Henry Rider Haggard was born in West Bradenham Hall, Norfolk, as
the eight son of William Haggard, a barrister and a country squire,
and Ella (Doventon) Haggard, an amateur writer. In his childhood
his father saw young Henry Rider as the family dunce. Haggard educated
at a London day school, privately, and Ipswich Grammar School. After
failing the army entrance, Haggard went in 1875 to Natal as a secretary
to Sir Henry Bulwer, Governor of Natal colony. In 1877 he joined
the staff of the special commissioner. Next year he became Master
and Registrar of the High Court in the Transvaal. For the rest of
his life Haggard remained convinced of the British obligations to
imperial responsibility, sharing this view with his friend Rudyard
Kipling.
During these years Haggard got acquainted with the Zulu culture.
He had an affair with an African woman. This relationship influenced
his works and subsequent psychoanalytic interpretations of Haggard's
novels. Among them is Carl Jung, who used the novel SHE (1887) as
an example of anima. According to Jung, the anima is an archetypical
form, expressing the fact that a man has a minority of female genes,
and Haggard's Queen Ayesha is an unmistakable anima type - the ultimate
guide and mediator to the inner world. The idea has also connections
with the views presented in James Frazer's classical study The
Golden Bough.
She depicts an adventurer, Leo Vincey, who goes to Africa
to avenge the death of an ancestor, Kallikrates. He was an Egyptian
priest slain by an ancient sorceress She-Who-Must-Be Oboyed, queen
Ayesha, a 2000-year-old ruler of the Lost World of Kör. She saves
Leo's life and finds a mysterious bond between him and Kallikrates.

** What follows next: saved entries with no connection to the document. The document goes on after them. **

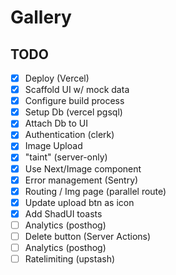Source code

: # Gallery

## TODO

- [x] Deploy (Vercel)
- [x] Scaffold UI w/ mock data
- [x] Configure build process
- [x] Setup Db (vercel pgsql)
- [x] Attach Db to UI
- [x] Authentication (clerk)
- [x] Image Upload
- [x] "taint" (server-only)
- [x] Use Next/Image component
- [x] Error management (Sentry)
- [x] Routing / Img page (parallel route)
- [x] Update upload btn as icon
- [x] Add ShadUI toasts
- [ ] Analytics (posthog)
- [ ] Delete button (Server Actions)
- [ ] Analytics (posthog)
- [ ] Ratelimiting (upstash)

Leo is both revolted and tempted by her extraordinary beauty and
by the promise of immortality. She promises to make him live forever
if they walk together into a pillar of flame. Ayesha enters the
Fire of Life at the heart of a volcano, and emerges from it immeasurably
old. She dies and asks Leo to remember her in her eternal youth
and beauty. Ayesha turns into a pile of dust and the nothing. -
The story was followed by two sequels, AYESHA (1905) and WISDOM'S
DAUGHTER (1923).
After
Haggard returned in England, he married a Norfolk heiress, Mariana
Louisa Margitson. They moved to Transvaal to Haggard's ostrich farm.
When Transvaal had to be ceded to the Dutch, they went back to England,
where Haggard studied law and was admitted to the bar in 1884.
However, Haggard hardly practiced: he had retired to a Norfolk
country house and devoted himself into writing. He had earlier published
a study of contemporary African history and some unsuccessful novels.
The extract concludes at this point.